*** Begin section ***

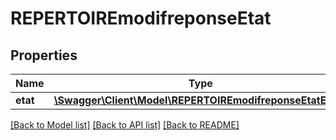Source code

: # REPERTOIREmodifreponseEtat

## Properties
Name | Type | Description | Notes
------------ | ------------- | ------------- | -------------
**etat** | [**\Swagger\Client\Model\REPERTOIREmodifreponseEtatEtat[]**](REPERTOIREmodifreponseEtatEtat.md) |  | [optional] 

[[Back to Model list]](../README.md#documentation-for-models) [[Back to API list]](../README.md#documentation-for-api-endpoints) [[Back to README]](../README.md)


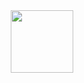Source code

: <div id="header" align="center">
  <img src="https://media.giphy.com/media/KeUoFXwyzOksZrJ6D6/giphy.gif" width="100"/>
</div>
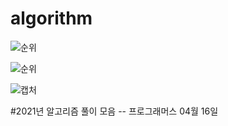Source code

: # algorithm
![순위](https://user-images.githubusercontent.com/60381901/114979079-3501fa00-9ec5-11eb-9b4f-a28f0652fae9.PNG)


![순위](https://user-images.githubusercontent.com/60381901/115203889-e194e380-a132-11eb-98ff-b4358113b00b.PNG)

![캡처](https://user-images.githubusercontent.com/60381901/115210075-33d90300-a139-11eb-8c4a-6e2ac5e85f71.PNG)

#2021년 알고리즘 풀이 모음 -- 프로그래머스 04월 16일 
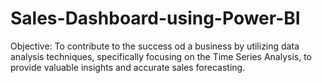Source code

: # Sales-Dashboard-using-Power-BI
Objective: To contribute to the success od a business by utilizing data analysis techniques, specifically focusing on the Time Series Analysis, to provide valuable insights and accurate sales forecasting.
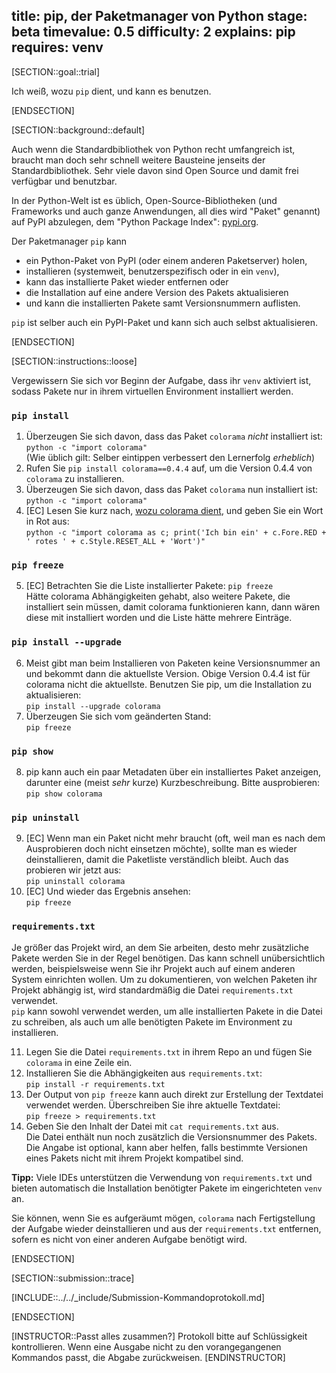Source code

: title: pip, der Paketmanager von Python
stage: beta
timevalue: 0.5
difficulty: 2
explains: pip
requires: venv
---
[SECTION::goal::trial]

Ich weiß, wozu `pip` dient, und kann es benutzen.

[ENDSECTION]

[SECTION::background::default]

Auch wenn die Standardbibliothek von Python recht umfangreich ist,
braucht man doch sehr schnell weitere Bausteine jenseits der Standardbibliothek.
Sehr viele davon sind Open Source und damit frei verfügbar und benutzbar.

In der Python-Welt ist es üblich, Open-Source-Bibliotheken 
(und Frameworks und auch ganze Anwendungen, all dies wird "Paket" genannt) 
auf PyPI abzulegen, dem "Python Package Index":
[pypi.org](https://pypi.org).

Der Paketmanager `pip` kann 

- ein Python-Paket von PyPI (oder einem anderen Paketserver) holen,
- installieren (systemweit, benutzerspezifisch oder in ein `venv`),
- kann das installierte Paket wieder entfernen oder
- die Installation auf eine andere Version des Pakets aktualisieren
- und kann die installierten Pakete samt Versionsnummern auflisten.

`pip` ist selber auch ein PyPI-Paket und kann sich auch selbst aktualisieren.

[ENDSECTION]

[SECTION::instructions::loose]

Vergewissern Sie sich vor Beginn der Aufgabe, dass ihr `venv` aktiviert ist, sodass Pakete nur in ihrem virtuellen
Environment installiert werden.

### `pip install`

1. Überzeugen Sie sich davon, dass das Paket `colorama` _nicht_ installiert ist:  
   `python -c "import colorama"`  
   (Wie üblich gilt: Selber eintippen verbessert den Lernerfolg _erheblich_)
2. Rufen Sie `pip install colorama==0.4.4` auf, um die Version 0.4.4 von `colorama`
   zu installieren.
3. Überzeugen Sie sich davon, dass das Paket `colorama` nun installiert ist:  
   `python -c "import colorama"`
4. [EC] Lesen Sie kurz nach, [wozu colorama dient](https://pypi.org/project/colorama/),
   und geben Sie ein Wort in Rot aus:  
   `python -c "import colorama as c; print('Ich bin ein' + c.Fore.RED + ' rotes ' + c.Style.RESET_ALL + 'Wort')"`


### `pip freeze`

5. [EC] Betrachten Sie die Liste installierter Pakete:
   `pip freeze`  
   Hätte colorama Abhängigkeiten gehabt, also weitere Pakete, die installiert sein müssen,
   damit colorama funktionieren kann, dann wären diese mit installiert worden
   und die Liste hätte mehrere Einträge.


### `pip install --upgrade`

6. Meist gibt man beim Installieren von Paketen keine Versionsnummer an und
   bekommt dann die aktuellste Version.
   Obige Version 0.4.4 ist für colorama nicht die aktuellste.
   Benutzen Sie pip, um die Installation zu aktualisieren:  
   `pip install --upgrade colorama`
7. Überzeugen Sie sich vom geänderten Stand:  
   `pip freeze`


### `pip show`

8. pip kann auch ein paar Metadaten über ein installiertes Paket anzeigen,
   darunter eine (meist _sehr_ kurze) Kurzbeschreibung.
   Bitte ausprobieren:  
   `pip show colorama`


### `pip uninstall`

9. [EC] Wenn man ein Paket nicht mehr braucht (oft, weil man es nach dem Ausprobieren
   doch nicht einsetzen möchte), sollte man es wieder deinstallieren,
   damit die Paketliste verständlich bleibt.
   Auch das probieren wir jetzt aus:  
   `pip uninstall colorama`
10. [EC] Und wieder das Ergebnis ansehen:  
    `pip freeze`

### `requirements.txt`

Je größer das Projekt wird, an dem Sie arbeiten, desto mehr zusätzliche Pakete werden Sie in der Regel benötigen. Das
kann schnell unübersichtlich werden, beispielsweise wenn Sie ihr Projekt auch auf einem anderen System einrichten
wollen. Um zu dokumentieren, von welchen Paketen ihr Projekt abhängig ist, wird standardmäßig die Datei
`requirements.txt` verwendet.  
`pip` kann sowohl verwendet werden, um alle installierten Pakete in die Datei zu schreiben, als auch um alle benötigten
Pakete im Environment zu installieren.

11. Legen Sie die Datei `requirements.txt` in ihrem Repo an und fügen Sie `colorama` in eine Zeile ein.
12. Installieren Sie die Abhängigkeiten aus `requirements.txt`:  
    `pip install -r requirements.txt`
13. Der Output von `pip freeze` kann auch direkt zur Erstellung der Textdatei verwendet werden.
    Überschreiben Sie ihre aktuelle Textdatei:  
    `pip freeze > requirements.txt`
14. Geben Sie den Inhalt der Datei mit `cat requirements.txt` aus.  
    Die Datei enthält nun noch zusätzlich die Versionsnummer des Pakets. Die Angabe ist optional, kann aber helfen,
    falls bestimmte Versionen eines Pakets nicht mit ihrem Projekt kompatibel sind.

**Tipp:** Viele IDEs unterstützen die Verwendung von `requirements.txt` und bieten automatisch die Installation
benötigter Pakete im eingerichteten `venv` an.

Sie können, wenn Sie es aufgeräumt mögen, `colorama` nach Fertigstellung der Aufgabe wieder 
deinstallieren und aus der `requirements.txt` entfernen,
sofern es nicht von einer anderen Aufgabe benötigt wird.

[ENDSECTION]

[SECTION::submission::trace]

[INCLUDE::../../_include/Submission-Kommandoprotokoll.md]

[ENDSECTION]

[INSTRUCTOR::Passt alles zusammen?]
Protokoll bitte auf Schlüssigkeit kontrollieren.
Wenn eine Ausgabe nicht zu den vorangegangenen Kommandos passt, die Abgabe zurückweisen.
[ENDINSTRUCTOR]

*** End section ***

WORK INSTRUCTION: Exact copy, no images: rewrite the entire listing above.

ANSWER TO THIS EXERCISE:
Source code

: # REPERTOIREmodifreponseEtat

## Properties
Name | Type | Description | Notes
------------ | ------------- | ------------- | -------------
**etat** | [**\Swagger\Client\Model\REPERTOIREmodifreponseEtatEtat[]**](REPERTOIREmodifreponseEtatEtat.md) |  | [optional] 

[[Back to Model list]](../README.md#documentation-for-models) [[Back to API list]](../README.md#documentation-for-api-endpoints) [[Back to README]](../README.md)


Source code

: <div id="header" align="center">
  <img src="https://media.giphy.com/media/KeUoFXwyzOksZrJ6D6/giphy.gif" width="100"/>
</div>
Source code

: # algorithm
![순위](https://user-images.githubusercontent.com/60381901/114979079-3501fa00-9ec5-11eb-9b4f-a28f0652fae9.PNG)


![순위](https://user-images.githubusercontent.com/60381901/115203889-e194e380-a132-11eb-98ff-b4358113b00b.PNG)

![캡처](https://user-images.githubusercontent.com/60381901/115210075-33d90300-a139-11eb-8c4a-6e2ac5e85f71.PNG)

#2021년 알고리즘 풀이 모음 -- 프로그래머스 04월 16일 
Source code

: # Sales-Dashboard-using-Power-BI
Objective: To contribute to the success od a business by utilizing data analysis techniques, specifically focusing on the Time Series Analysis, to provide valuable insights and accurate sales forecasting.
Source code

: title: pip, der Paketmanager von Python
stage: beta
timevalue: 0.5
difficulty: 2
explains: pip
requires: venv
---
[SECTION::goal::trial]

Ich weiß, wozu `pip` dient, und kann es benutzen.

[ENDSECTION]

[SECTION::background::default]

Auch wenn die Standardbibliothek von Python recht umfangreich ist,
braucht man doch sehr schnell weitere Bausteine jenseits der Standardbibliothek.
Sehr viele davon sind Open Source und damit frei verfügbar und benutzbar.

In der Python-Welt ist es üblich, Open-Source-Bibliotheken 
(und Frameworks und auch ganze Anwendungen, all dies wird "Paket" genannt) 
auf PyPI abzulegen, dem "Python Package Index":
[pypi.org](https://pypi.org).

Der Paketmanager `pip` kann 

- ein Python-Paket von PyPI (oder einem anderen Paketserver) holen,
- installieren (systemweit, benutzerspezifisch oder in ein `venv`),
- kann das installierte Paket wieder entfernen oder
- die Installation auf eine andere Version des Pakets aktualisieren
- und kann die installierten Pakete samt Versionsnummern auflisten.

`pip` ist selber auch ein PyPI-Paket und kann sich auch selbst aktualisieren.

[ENDSECTION]

[SECTION::instructions::loose]

Vergewissern Sie sich vor Beginn der Aufgabe, dass ihr `venv` aktiviert ist, sodass Pakete nur in ihrem virtuellen
Environment installiert werden.

### `pip install`

1. Überzeugen Sie sich davon, dass das Paket `colorama` _nicht_ installiert ist:  
   `python -c "import colorama"`  
   (Wie üblich gilt: Selber eintippen verbessert den Lernerfolg _erheblich_)
2. Rufen Sie `pip install colorama==0.4.4` auf, um die Version 0.4.4 von `colorama`
   zu installieren.
3. Überzeugen Sie sich davon, dass das Paket `colorama` nun installiert ist:  
   `python -c "import colorama"`
4. [EC] Lesen Sie kurz nach, [wozu colorama dient](https://pypi.org/project/colorama/),
   und geben Sie ein Wort in Rot aus:  
   `python -c "import colorama as c; print('Ich bin ein' + c.Fore.RED + ' rotes ' + c.Style.RESET_ALL + 'Wort')"`


### `pip freeze`

5. [EC] Betrachten Sie die Liste installierter Pakete:
   `pip freeze`  
   Hätte colorama Abhängigkeiten gehabt, also weitere Pakete, die installiert sein müssen,
   damit colorama funktionieren kann, dann wären diese mit installiert worden
   und die Liste hätte mehrere Einträge.


### `pip install --upgrade`

6. Meist gibt man beim Installieren von Paketen keine Versionsnummer an und
   bekommt dann die aktuellste Version.
   Obige Version 0.4.4 ist für colorama nicht die aktuellste.
   Benutzen Sie pip, um die Installation zu aktualisieren:  
   `pip install --upgrade colorama`
7. Überzeugen Sie sich vom geänderten Stand:  
   `pip freeze`


### `pip show`

8. pip kann auch ein paar Metadaten über ein installiertes Paket anzeigen,
   darunter eine (meist _sehr_ kurze) Kurzbeschreibung.
   Bitte ausprobieren:  
   `pip show colorama`


### `pip uninstall`

9. [EC] Wenn man ein Paket nicht mehr braucht (oft, weil man es nach dem Ausprobieren
   doch nicht einsetzen möchte), sollte man es wieder deinstallieren,
   damit die Paketliste verständlich bleibt.
   Auch das probieren wir jetzt aus:  
   `pip uninstall colorama`
10. [EC] Und wieder das Ergebnis ansehen:  
    `pip freeze`

### `requirements.txt`

Je größer das Projekt wird, an dem Sie arbeiten, desto mehr zusätzliche Pakete werden Sie in der Regel benötigen. Das
kann schnell unübersichtlich werden, beispielsweise wenn Sie ihr Projekt auch auf einem anderen System einrichten
wollen. Um zu dokumentieren, von welchen Paketen ihr Projekt abhängig ist, wird standardmäßig die Datei
`requirements.txt` verwendet.  
`pip` kann sowohl verwendet werden, um alle installierten Pakete in die Datei zu schreiben, als auch um alle benötigten
Pakete im Environment zu installieren.

11. Legen Sie die Datei `requirements.txt` in ihrem Repo an und fügen Sie `colorama` in eine Zeile ein.
12. Installieren Sie die Abhängigkeiten aus `requirements.txt`:  
    `pip install -r requirements.txt`
13. Der Output von `pip freeze` kann auch direkt zur Erstellung der Textdatei verwendet werden.
    Überschreiben Sie ihre aktuelle Textdatei:  
    `pip freeze > requirements.txt`
14. Geben Sie den Inhalt der Datei mit `cat requirements.txt` aus.  
    Die Datei enthält nun noch zusätzlich die Versionsnummer des Pakets. Die Angabe ist optional, kann aber helfen,
    falls bestimmte Versionen eines Pakets nicht mit ihrem Projekt kompatibel sind.

**Tipp:** Viele IDEs unterstützen die Verwendung von `requirements.txt` und bieten automatisch die Installation
benötigter Pakete im eingerichteten `venv` an.

Sie können, wenn Sie es aufgeräumt mögen, `colorama` nach Fertigstellung der Aufgabe wieder 
deinstallieren und aus der `requirements.txt` entfernen,
sofern es nicht von einer anderen Aufgabe benötigt wird.

[ENDSECTION]

[SECTION::submission::trace]

[INCLUDE::../../_include/Submission-Kommandoprotokoll.md]

[ENDSECTION]

[INSTRUCTOR::Passt alles zusammen?]
Protokoll bitte auf Schlüssigkeit kontrollieren.
Wenn eine Ausgabe nicht zu den vorangegangenen Kommandos passt, die Abgabe zurückweisen.
[ENDINSTRUCTOR]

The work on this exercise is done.